Group "Machine Learning"

Machine Learning: Shallow & Deep Learning (TPT-DATAAI901)

This course is taught by Mounim El Yacoubi.

Statistical Data Analysis (PCA, LDA), Unsupervised Learning, Clustering, Supervised Learning, Neural Networks / Deep Learning, Hidden Markov Mdoels (HMM), Restricted Boltzmann Machines, Support Vector Machines (SVM), Decision Trees, Random Forest, Boosting,Transfer Learning, Deep Reinforcement Learning, Introduction to LLM/ChatGPT

Prerequisites: Basics of Probability and Statistics; Basics of Algebra and Calculus

Program:

Explainable and Trustworthy AI (TPT-DATAAI902)

This course is taught by Mounim A. El Yacoubi.

Explainability and Interpretability of Machine / Deep Learning Models; Explanation Methods of Machine Learning models as black boxes: LIME, Shapley Values, SHAP, Counterfactual Explanations; Interpretation of Neural Networks as white boxes: Sensitivity Analysis, Layer-wise Relevance Propagation (LRP), The RETAIN architecture; Adversarial Learning, Targeted and Non-Targeted Adversarial Attacks, Defense against Adversarial Attacks; Verification of the Robustness of neural Networks.

Prerequisites: Knowledge of the basic concepts of Machine Learning and Deep Learning

Program:

Basics of image processing and analysis (TPT-DATAAI965)

Go to course webpage. This course is taught by Pietro Gori.

This is an introductory course to image processing intended for students who have a solid background in linear algebra, geometry, real and complex analysis and programming in Python. Throughout the course students will learn about: - Specificities of image data and image acquisition - Image sampling and quantization - Filtering and morphological image processing - Noise reduction and restoration - Segmentation - Image transformation and registration

Prerequisites: A solid background in linear algebra, geometry, real and complex analysis and programming in Python

Program:

Deep Learning for Computer Vision (TPT-DATAAI968)

This course is taught by Stéphane Lathuilière, Jhony Giraldo.

The course focuses on various advanced topics in the field. Students will delve into areas such as few-shot learning and domain adaptation, exploring techniques that enable models to learn from limited labeled data and adapt to new domains. The course also covers advanced methods for image and video generation and editing, allowing students to gain insights into cutting-edge approaches for creating and manipulating visual content. Classical vision tasks, including object detection and human pose estimation, are extensively studied, providing students with a strong foundation in fundamental computer vision techniques. Additionally, the course delves into video understanding, equipping students with the necessary tools to extract meaningful information from video data. Lastly, students will explore the integration of vision with other sensors, delving into the fusion of visual information with data from other sensing modalities, opening up new possibilities for perception and analysis.

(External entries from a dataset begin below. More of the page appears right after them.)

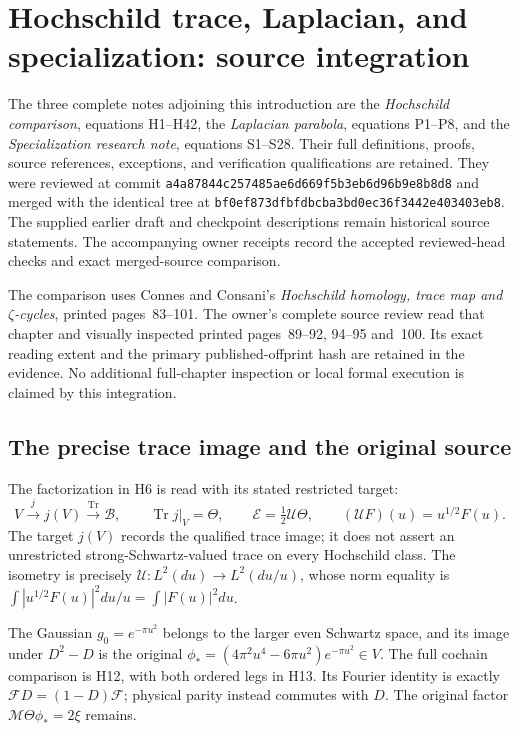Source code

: \section{Hochschild trace, Laplacian, and specialization: source integration}
\label{sec:connes-pr27-source-integration}

The three complete notes adjoining this introduction are the
\emph{Hochschild comparison}, equations H1--H42, the
\emph{Laplacian parabola}, equations P1--P8, and the
\emph{Specialization research note}, equations S1--S28.
Their full definitions, proofs, source references, exceptions, and
verification qualifications are retained. They were reviewed at
commit \nolinkurl{a4a87844c257485ae6d669f5b3eb6d96b9e8b8d8}
and merged with the identical tree at
\nolinkurl{bf0ef873dfbfdbcba3bd0ec36f3442e403403eb8}.
The supplied earlier draft and checkpoint descriptions remain historical
source statements. The accompanying owner receipts record the accepted
reviewed-head checks and exact merged-source comparison.

The comparison uses Connes and Consani's
\emph{Hochschild homology, trace map and $\zeta$-cycles},
printed pages~83--101. The owner's complete source review read that
chapter and visually inspected printed pages~89--92, 94--95 and~100.
Its exact reading extent and the primary published-offprint hash are
retained in the evidence. No additional full-chapter inspection or
local formal execution is claimed by this integration.

\subsection{The precise trace image and the original source}

The factorization in H6 is read with its stated restricted target:
\[
 V\xrightarrow{j}j(V)\xrightarrow{\operatorname{Tr}}\mathscr B,
 \qquad \operatorname{Tr}j|_V=\Theta,
 \qquad \mathcal E=\tfrac12\mathcal U\Theta,
 \qquad(\mathcal UF)(u)=u^{1/2}F(u).
\]
The target $j(V)$ records the qualified trace image; it does not
assert an unrestricted strong-Schwartz-valued trace on every
Hochschild class. The isometry is precisely
$\mathcal U:L^2(du)\to L^2(du/u)$, whose norm equality is
$\int|u^{1/2}F(u)|^2du/u=\int|F(u)|^2du$.

The Gaussian $g_0=e^{-\pi u^2}$ belongs to the larger even Schwartz
space, and its image under $D^2-D$ is the original
$\phi_*=(4\pi^2u^4-6\pi u^2)e^{-\pi u^2}\in V$.
The full cochain comparison is H12, with both ordered legs in H13.
Its Fourier identity is exactly
$\mathcal FD=(1-D)\mathcal F$; physical parity instead commutes
with $D$. The original factor $\mathcal M\Theta\phi_*=2\xi$ remains.

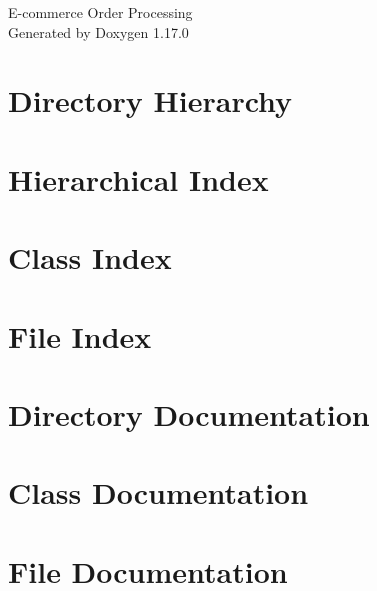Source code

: \documentclass[twoside]{book}
\newcommand{\+}{\discretionary{\mbox{\scriptsize$\hookleftarrow$}}{}{}}
\newcommand{\clearemptydoublepage}{%
    \newpage{\pagestyle{empty}\cleardoublepage}%
  }
\begin{document}
  \raggedbottom
    \hypersetup{pageanchor=false,
                bookmarksnumbered=true,
                pdfencoding=unicode
               }
  \begin{titlepage}
  \vspace*{7cm}
  \begin{center}%
  {\Large E-\/commerce Order Processing}\\
  \vspace*{1cm}
  {\large Generated by Doxygen 1.17.0}\\
  \end{center}
  \end{titlepage}
  \clearemptydoublepage
  \tableofcontents
  \clearemptydoublepage
  \hypersetup{pageanchor=true}
\chapter{Directory Hierarchy}

\chapter{Hierarchical Index}

\chapter{Class Index}

\chapter{File Index}

\chapter{Directory Documentation}


\chapter{Class Documentation}










\chapter{File Documentation}










  \backmatter
  \newpage
  \clearemptydoublepage
  \printindex
\end{document}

The course will be composed of five lectures and two practical sessions.

Prerequisites: Knowledge of the basic concepts of Machine Learning and Deep Learning

Program:

Representation Learning for Computer Vision and Medical Imaging (TPT-DATAAI969)

This course is taught by Pietro Gori (TP), Loic le Folgoc (TP).

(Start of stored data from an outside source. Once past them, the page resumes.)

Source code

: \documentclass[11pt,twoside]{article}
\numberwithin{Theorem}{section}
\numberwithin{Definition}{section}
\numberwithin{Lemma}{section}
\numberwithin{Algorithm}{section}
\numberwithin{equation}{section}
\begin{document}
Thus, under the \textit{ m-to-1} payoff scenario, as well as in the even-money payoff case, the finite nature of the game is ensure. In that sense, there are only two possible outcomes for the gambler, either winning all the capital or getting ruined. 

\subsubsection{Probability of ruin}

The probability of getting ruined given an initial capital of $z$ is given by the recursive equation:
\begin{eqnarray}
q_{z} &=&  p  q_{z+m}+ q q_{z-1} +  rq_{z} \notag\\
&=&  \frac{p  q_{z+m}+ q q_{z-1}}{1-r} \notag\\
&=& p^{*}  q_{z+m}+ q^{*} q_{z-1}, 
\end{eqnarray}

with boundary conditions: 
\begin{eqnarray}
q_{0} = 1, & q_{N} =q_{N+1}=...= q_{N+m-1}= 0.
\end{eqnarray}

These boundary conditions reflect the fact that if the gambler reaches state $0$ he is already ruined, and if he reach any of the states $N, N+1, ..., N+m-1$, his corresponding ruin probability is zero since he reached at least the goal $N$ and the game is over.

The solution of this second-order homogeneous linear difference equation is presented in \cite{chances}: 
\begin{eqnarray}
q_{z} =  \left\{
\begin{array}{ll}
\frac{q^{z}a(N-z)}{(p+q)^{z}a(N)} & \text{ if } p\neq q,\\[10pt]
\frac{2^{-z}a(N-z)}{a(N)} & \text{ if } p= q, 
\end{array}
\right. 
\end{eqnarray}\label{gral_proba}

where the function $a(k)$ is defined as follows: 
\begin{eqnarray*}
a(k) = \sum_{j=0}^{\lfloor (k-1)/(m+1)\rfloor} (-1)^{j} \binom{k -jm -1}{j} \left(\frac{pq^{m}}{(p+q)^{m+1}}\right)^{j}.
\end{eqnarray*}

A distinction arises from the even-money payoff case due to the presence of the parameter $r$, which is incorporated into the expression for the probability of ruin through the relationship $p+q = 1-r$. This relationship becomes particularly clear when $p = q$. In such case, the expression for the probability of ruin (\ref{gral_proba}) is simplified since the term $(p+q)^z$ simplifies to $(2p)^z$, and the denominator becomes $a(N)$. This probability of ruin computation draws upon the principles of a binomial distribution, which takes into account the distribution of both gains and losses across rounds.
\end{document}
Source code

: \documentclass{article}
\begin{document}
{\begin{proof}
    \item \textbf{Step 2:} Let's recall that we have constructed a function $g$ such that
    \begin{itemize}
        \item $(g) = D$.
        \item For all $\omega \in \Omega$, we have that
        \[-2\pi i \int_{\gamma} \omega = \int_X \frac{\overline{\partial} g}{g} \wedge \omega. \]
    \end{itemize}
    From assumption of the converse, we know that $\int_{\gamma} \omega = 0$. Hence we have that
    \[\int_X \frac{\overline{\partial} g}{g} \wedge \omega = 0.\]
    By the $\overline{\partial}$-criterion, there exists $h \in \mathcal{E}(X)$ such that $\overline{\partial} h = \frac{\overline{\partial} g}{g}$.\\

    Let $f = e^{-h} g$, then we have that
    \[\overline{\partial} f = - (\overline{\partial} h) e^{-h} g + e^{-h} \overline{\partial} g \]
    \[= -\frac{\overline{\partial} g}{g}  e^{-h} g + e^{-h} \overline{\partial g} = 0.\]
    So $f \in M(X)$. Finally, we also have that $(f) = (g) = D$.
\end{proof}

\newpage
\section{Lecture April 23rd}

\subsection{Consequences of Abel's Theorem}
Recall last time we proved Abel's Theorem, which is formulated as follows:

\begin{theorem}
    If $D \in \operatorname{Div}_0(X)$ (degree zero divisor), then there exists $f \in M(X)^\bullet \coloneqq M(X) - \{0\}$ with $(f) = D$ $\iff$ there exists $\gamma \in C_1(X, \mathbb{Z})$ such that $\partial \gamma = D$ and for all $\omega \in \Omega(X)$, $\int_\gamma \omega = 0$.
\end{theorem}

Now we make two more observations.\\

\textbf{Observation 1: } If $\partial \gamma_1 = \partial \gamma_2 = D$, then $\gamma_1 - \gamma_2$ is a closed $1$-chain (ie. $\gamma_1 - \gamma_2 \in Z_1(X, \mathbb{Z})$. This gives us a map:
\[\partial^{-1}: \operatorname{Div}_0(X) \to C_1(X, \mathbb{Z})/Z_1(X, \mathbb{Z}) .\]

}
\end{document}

Good and expressive data representations can improve the accuracy of machine learning problems and ease interpretability adn transfer. For vision tasks, handcrafting good data representations, a.k.a. feature engineering, was traditionally hard. Deep Learning has changed this paradigm by allowing to automatically discover good representations from data. This is known as representation learning. The objective of this course is to provide an introduction to representation learning in computer vision and medical imaging applications. Standard approaches to representation learning exploit the inductive bias of Convolutional Neural Networks and the supervision of labeled data. Since labeled data is scarce compared to raw data, recent work has turned to unsupervised and self-supervised techniques to boost the expressive power of representations. Furthermore alternatives to CNNs inspired by advances in NLP have been proposed, such as vision transformers. In a different development, causal representations, leveraging causal relationships in the data, allow to answer additional queries (causal effects, interventions, counterfactuals) compared to standard statistical models. All of these developments will be covered in the course. 'Each lecture is followed by a practical lab on the corresponding content where students learn to implement these techniques using the PyTorch framework.

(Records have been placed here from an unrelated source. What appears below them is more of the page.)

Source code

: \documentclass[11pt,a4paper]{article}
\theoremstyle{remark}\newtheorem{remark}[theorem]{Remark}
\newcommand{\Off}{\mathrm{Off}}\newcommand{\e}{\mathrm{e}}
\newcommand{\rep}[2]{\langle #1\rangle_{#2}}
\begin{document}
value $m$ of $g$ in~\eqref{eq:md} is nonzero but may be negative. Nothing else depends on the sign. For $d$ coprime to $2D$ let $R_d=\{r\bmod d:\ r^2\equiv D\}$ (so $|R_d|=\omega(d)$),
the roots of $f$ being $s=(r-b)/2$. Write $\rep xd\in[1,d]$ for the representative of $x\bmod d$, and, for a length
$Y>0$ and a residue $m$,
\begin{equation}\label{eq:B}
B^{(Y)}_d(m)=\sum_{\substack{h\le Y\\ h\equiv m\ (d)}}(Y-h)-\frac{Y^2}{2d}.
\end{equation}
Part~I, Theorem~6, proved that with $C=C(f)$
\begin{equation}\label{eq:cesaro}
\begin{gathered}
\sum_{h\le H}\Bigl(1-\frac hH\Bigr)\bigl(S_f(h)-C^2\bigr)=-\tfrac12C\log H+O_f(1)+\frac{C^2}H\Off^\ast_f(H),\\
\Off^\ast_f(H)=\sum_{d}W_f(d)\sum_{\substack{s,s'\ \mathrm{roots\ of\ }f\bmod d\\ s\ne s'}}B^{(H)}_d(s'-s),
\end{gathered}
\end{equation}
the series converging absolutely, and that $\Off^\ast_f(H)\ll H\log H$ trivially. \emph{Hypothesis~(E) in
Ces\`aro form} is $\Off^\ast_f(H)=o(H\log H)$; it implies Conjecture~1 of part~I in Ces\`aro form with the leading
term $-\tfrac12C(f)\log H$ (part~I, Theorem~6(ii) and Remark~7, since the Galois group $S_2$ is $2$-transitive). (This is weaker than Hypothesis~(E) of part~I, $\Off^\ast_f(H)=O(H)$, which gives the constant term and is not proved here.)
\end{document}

Prerequisites: Basic concepts of Deep Learning, Linear Algebra, Calculus, Probability, Statistics, Image processing, Python

Program:

Probabilistic Models and Machine Learning (TPT-IA304)

This course is taught by Wojciech Pieczynski.

Bayes networks, hidden Markov models, theory of evidence, segmentation, filtering, smoothing. Examples of applications to image, finance, digital communications. REMOVED FOR 2023 because course taught in french.

Prerequisites: 0

Program:

Group "Fully optional courses"

Efficient resolution of logical models (ENSTA-IA303)

This course is taught by Alexandre Chapoutot.

In AI or in Software Verification, logical formulas pay a crucial role to represent knowledge or model a system. This course will present the main algorithms used to check the satisfiability or the non-satisfiability of formulas of Boolean logics. Extension of these algorithms to deal with more expressive logics will also be presented. Two applications in AI (Logical Knowledge-based agent) and in Software Verification will be presented to illustrate the use of logical formulation. For example, tasks as path planning, task planning or bounded model checking will be used to illustrate theoretical notions and practical implementation of algorithms.

Learning for robotics (ENSTA - IA305)

This course is taught by S.M. Nguyen.

Learning methods used in robotics and applications to human / robot interaction, learning by demonstration or autonomous learning: imitation learning, reinforcement learning, human motion analysis

Prerequisites: 0

Program:

Decision Procedures for Artificial Intelligence (ENSTA-INF656L)

Go to course webpage. This course is taught by Alexandre Chapoutot,Sergio Mover.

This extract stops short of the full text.